According to the boy’s mother, Kristy Jackson, a teacher informed her that her son Hunter had brought a "shotgun bullet" to A Place 2 Grow preschool. Jackson wrote on Facebook:
I was horrified. My kid? Who just spent the weekend learning gun safety? Well … when I was escorted to the office for a sit down. I was handed a tiny .22 empty brass casing. Not a "shotgun bullet.” He found it on the ground, expelled from a 22 Rifle over the weekend, while Hunter was target practicing with his Police Officer Grandpa. He was so excited, and snuck it to school to show his friends. We had no idea about it.
I was handed a piece of paper. No words, just eyebrows raised in disgust at my son, explaining that his behavior warranted a 7 school day suspension. Which I still was expected to pay tuition for, of course. And a threat that if his enthusiasm for guns continued, he'd be permanently expelled.

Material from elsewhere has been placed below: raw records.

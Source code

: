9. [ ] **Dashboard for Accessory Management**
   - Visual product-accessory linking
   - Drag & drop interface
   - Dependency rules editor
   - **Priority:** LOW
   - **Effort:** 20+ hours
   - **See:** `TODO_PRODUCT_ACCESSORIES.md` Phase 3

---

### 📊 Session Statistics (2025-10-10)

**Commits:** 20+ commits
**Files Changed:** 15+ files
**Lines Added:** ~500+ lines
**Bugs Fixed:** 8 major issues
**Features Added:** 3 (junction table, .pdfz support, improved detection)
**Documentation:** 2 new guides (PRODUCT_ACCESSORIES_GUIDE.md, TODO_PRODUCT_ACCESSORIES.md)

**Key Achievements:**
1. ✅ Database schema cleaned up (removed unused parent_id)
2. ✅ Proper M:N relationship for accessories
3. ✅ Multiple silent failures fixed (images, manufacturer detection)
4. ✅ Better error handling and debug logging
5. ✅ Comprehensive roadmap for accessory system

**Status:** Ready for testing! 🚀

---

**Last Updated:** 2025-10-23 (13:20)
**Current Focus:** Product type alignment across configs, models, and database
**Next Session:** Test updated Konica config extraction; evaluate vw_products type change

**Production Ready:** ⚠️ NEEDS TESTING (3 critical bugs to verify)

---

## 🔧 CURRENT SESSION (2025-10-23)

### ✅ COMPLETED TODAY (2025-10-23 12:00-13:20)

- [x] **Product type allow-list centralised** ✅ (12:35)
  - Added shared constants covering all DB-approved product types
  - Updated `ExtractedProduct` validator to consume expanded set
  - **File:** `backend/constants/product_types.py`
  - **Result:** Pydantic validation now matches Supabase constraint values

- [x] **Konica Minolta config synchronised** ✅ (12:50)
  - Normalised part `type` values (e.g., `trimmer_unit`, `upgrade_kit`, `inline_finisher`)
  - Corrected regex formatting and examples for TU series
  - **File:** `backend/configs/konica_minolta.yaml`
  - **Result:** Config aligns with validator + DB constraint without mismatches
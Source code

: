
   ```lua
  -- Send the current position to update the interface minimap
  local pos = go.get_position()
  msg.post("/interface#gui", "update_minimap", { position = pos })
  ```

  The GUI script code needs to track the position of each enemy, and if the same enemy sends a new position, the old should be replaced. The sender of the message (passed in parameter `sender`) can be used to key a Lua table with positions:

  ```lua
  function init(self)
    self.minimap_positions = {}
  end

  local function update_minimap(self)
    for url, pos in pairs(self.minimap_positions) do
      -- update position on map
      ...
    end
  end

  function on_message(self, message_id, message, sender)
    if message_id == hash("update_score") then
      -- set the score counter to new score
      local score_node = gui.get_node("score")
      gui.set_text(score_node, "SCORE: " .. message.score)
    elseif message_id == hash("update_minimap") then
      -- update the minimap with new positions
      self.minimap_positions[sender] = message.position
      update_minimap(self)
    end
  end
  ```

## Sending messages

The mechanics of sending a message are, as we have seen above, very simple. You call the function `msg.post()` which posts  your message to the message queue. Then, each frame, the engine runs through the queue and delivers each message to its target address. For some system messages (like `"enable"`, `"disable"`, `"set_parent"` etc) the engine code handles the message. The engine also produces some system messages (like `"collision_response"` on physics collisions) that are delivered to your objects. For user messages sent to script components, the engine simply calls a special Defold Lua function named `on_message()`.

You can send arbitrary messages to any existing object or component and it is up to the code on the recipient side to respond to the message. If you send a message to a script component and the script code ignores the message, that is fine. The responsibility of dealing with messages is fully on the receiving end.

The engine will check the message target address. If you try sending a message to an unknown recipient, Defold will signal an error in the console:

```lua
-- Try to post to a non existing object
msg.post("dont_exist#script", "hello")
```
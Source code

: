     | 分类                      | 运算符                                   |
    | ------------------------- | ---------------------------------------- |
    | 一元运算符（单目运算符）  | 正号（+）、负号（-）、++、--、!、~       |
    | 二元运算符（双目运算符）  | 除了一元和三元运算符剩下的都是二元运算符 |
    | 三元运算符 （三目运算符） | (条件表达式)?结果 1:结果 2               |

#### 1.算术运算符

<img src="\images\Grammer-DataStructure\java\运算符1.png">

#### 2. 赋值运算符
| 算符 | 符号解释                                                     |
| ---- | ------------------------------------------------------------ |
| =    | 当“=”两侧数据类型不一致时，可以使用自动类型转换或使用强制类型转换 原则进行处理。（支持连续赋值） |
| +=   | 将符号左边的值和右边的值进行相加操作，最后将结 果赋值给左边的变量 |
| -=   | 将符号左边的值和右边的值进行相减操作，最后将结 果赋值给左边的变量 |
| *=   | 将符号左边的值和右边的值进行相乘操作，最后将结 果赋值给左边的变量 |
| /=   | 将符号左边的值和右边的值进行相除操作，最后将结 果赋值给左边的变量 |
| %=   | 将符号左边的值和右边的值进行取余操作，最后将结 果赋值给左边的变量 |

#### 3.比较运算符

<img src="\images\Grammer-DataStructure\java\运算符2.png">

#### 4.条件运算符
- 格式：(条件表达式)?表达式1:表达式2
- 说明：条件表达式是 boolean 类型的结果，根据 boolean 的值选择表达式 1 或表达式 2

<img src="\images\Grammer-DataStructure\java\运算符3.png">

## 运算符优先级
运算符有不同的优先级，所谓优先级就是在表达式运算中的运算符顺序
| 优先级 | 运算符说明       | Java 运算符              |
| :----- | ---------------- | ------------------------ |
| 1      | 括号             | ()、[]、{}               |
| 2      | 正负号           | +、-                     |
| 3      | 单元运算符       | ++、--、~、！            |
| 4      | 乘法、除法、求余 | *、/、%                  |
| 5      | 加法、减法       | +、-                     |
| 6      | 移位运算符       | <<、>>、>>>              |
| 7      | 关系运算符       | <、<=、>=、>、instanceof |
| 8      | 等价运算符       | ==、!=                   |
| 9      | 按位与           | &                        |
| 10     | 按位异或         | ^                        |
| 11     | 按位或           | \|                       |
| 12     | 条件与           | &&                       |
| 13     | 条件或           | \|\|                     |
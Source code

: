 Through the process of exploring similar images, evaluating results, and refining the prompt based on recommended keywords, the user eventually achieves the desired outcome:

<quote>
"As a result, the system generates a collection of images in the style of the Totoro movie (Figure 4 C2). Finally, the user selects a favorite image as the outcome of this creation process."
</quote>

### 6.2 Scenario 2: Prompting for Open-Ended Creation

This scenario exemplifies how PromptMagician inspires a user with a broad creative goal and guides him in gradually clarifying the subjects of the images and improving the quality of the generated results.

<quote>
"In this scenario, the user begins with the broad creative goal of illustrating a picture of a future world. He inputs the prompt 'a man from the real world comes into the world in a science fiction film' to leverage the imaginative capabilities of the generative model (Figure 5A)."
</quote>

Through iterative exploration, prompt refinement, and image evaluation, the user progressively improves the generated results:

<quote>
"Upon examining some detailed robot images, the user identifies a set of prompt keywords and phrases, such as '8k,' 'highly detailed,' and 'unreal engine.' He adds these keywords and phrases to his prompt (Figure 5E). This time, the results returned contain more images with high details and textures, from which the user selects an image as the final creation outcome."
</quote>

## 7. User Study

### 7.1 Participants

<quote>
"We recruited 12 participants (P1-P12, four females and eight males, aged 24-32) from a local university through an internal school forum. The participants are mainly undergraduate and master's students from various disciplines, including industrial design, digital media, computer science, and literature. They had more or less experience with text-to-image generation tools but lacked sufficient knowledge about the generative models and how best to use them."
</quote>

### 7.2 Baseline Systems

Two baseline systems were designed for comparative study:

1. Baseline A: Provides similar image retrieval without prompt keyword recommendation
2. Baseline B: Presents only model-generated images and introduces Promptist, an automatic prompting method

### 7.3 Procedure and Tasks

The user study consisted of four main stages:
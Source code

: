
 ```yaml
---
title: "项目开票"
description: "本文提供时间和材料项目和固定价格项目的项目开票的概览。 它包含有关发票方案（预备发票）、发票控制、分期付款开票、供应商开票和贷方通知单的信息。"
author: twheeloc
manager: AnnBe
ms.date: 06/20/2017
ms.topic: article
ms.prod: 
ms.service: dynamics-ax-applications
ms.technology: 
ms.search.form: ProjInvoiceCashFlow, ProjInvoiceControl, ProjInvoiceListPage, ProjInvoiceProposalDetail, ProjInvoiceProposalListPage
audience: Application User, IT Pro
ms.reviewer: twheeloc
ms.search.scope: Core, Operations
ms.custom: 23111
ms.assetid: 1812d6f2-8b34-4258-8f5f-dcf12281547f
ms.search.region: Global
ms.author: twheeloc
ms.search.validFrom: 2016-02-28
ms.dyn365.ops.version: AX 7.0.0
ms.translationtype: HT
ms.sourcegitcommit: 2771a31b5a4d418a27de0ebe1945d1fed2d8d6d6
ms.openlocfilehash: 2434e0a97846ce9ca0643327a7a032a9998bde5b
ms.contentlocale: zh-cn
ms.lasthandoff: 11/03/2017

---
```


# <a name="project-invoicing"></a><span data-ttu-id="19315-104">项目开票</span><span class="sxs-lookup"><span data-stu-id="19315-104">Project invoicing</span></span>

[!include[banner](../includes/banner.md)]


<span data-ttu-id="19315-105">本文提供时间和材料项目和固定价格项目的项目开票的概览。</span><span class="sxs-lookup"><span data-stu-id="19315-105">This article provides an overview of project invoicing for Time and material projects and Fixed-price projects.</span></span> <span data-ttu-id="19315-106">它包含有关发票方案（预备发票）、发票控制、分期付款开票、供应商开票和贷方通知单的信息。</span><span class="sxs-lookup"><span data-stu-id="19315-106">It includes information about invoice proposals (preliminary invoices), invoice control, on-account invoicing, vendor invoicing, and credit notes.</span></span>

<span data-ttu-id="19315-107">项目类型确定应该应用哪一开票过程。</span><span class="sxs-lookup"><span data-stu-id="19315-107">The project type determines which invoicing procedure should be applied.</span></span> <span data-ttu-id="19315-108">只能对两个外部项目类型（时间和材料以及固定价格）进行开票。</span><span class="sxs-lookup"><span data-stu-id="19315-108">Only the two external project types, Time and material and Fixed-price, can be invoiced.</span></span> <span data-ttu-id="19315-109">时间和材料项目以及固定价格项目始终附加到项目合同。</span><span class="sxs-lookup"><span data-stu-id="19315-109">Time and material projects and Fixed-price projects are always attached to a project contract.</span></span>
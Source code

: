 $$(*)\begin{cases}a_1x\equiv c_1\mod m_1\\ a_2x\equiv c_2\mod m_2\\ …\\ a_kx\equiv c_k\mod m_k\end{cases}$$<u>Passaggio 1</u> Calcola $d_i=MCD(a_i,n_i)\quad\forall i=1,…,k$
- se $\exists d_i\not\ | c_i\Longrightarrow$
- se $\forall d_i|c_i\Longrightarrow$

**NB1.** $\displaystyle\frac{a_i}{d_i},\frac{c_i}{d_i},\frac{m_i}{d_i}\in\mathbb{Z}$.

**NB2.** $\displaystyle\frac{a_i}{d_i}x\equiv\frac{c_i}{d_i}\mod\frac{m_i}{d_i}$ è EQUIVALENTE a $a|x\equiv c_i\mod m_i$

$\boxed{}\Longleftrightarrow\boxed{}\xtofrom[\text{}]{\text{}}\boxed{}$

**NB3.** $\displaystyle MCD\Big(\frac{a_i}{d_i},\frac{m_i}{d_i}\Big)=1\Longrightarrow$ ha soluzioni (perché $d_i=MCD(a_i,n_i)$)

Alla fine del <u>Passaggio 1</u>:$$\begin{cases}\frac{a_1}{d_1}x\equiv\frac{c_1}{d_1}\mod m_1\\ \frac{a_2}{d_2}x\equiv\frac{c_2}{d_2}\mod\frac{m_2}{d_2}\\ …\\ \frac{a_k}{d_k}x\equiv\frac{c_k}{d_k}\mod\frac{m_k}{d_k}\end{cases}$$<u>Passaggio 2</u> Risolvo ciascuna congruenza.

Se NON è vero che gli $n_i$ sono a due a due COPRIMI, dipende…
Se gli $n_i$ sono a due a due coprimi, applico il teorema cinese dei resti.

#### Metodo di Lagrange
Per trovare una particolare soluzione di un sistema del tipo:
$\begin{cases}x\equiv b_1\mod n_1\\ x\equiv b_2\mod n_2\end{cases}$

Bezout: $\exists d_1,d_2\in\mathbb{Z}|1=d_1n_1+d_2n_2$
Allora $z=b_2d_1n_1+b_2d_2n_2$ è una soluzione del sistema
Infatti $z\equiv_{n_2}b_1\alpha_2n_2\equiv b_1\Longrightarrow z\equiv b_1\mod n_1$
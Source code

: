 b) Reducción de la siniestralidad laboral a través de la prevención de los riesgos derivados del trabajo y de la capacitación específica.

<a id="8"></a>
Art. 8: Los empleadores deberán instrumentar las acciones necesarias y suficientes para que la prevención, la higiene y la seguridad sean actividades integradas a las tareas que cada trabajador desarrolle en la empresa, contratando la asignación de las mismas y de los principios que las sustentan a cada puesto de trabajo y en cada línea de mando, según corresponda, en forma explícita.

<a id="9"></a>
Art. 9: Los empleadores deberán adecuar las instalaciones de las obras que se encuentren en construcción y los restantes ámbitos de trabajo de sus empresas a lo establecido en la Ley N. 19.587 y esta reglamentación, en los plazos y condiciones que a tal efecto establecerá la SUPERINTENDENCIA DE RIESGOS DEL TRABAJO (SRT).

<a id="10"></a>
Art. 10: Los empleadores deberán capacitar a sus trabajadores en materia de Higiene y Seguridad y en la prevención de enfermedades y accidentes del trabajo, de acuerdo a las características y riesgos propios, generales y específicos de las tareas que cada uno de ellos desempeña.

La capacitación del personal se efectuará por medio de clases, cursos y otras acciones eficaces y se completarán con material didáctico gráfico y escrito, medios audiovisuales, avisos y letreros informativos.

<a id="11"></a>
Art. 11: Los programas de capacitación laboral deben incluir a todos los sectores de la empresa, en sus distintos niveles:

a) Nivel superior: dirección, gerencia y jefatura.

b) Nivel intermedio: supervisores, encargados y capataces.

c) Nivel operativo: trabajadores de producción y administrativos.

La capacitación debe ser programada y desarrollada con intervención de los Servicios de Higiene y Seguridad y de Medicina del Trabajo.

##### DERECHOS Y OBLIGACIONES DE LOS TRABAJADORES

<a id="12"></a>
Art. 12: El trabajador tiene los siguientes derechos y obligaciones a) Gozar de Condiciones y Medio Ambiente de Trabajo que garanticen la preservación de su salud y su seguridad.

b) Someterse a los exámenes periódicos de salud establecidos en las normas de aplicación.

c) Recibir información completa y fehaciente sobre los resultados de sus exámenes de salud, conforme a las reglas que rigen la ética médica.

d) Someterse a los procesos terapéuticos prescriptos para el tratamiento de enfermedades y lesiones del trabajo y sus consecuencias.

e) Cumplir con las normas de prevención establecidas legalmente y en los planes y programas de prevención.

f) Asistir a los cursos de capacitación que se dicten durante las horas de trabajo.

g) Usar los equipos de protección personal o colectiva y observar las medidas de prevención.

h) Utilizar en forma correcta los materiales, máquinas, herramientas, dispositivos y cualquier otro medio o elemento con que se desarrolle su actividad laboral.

See, here's the thing. This was a teaching moment. He never hurt anyone, or threatened anyone. This could literally happen to ANY CHILD who happened to find one on the ground and thought it was cool. He does not have access to ANY weapon in our home. This could have been handled by explaining appropriate behavior at school.
Jackson stated that the school intimated that if Hunter’s “enthusiasm for guns continued, he'd be permanently expelled.”
Hunter’s grandfather is a Caseyville police officer. Kristy Jackson said he has been teaching his grandson about responsible gun use. She told FOX2Now:
[Hunter] just was wandering around in a field and picked up and put it in his pocket and didn’t tell his parents … it’s paranoia. It’s something that’s become quite an epidemic where guns are automatically assumed that they’re bad … and I’m not sure how a 7-day suspension teaches my son anything about tolerance or anything about why he was wrong. It just means his school doesn’t want him there because of things he enjoys.
The school’s director wrote Jackson, telling her Hunter had repeatedly been reminded about using other toys as make believe guns, in violation of school policy.
School president Sarah Jarman wrote to parents: “As a provider of early childhood education, we are charged with introducing a curriculum that is appropriate for every child in a classroom. The introduction of firearms safety into the classroom is not included in our curriculum. We view and understand that it is a very personal decision that each parent has the right to make.”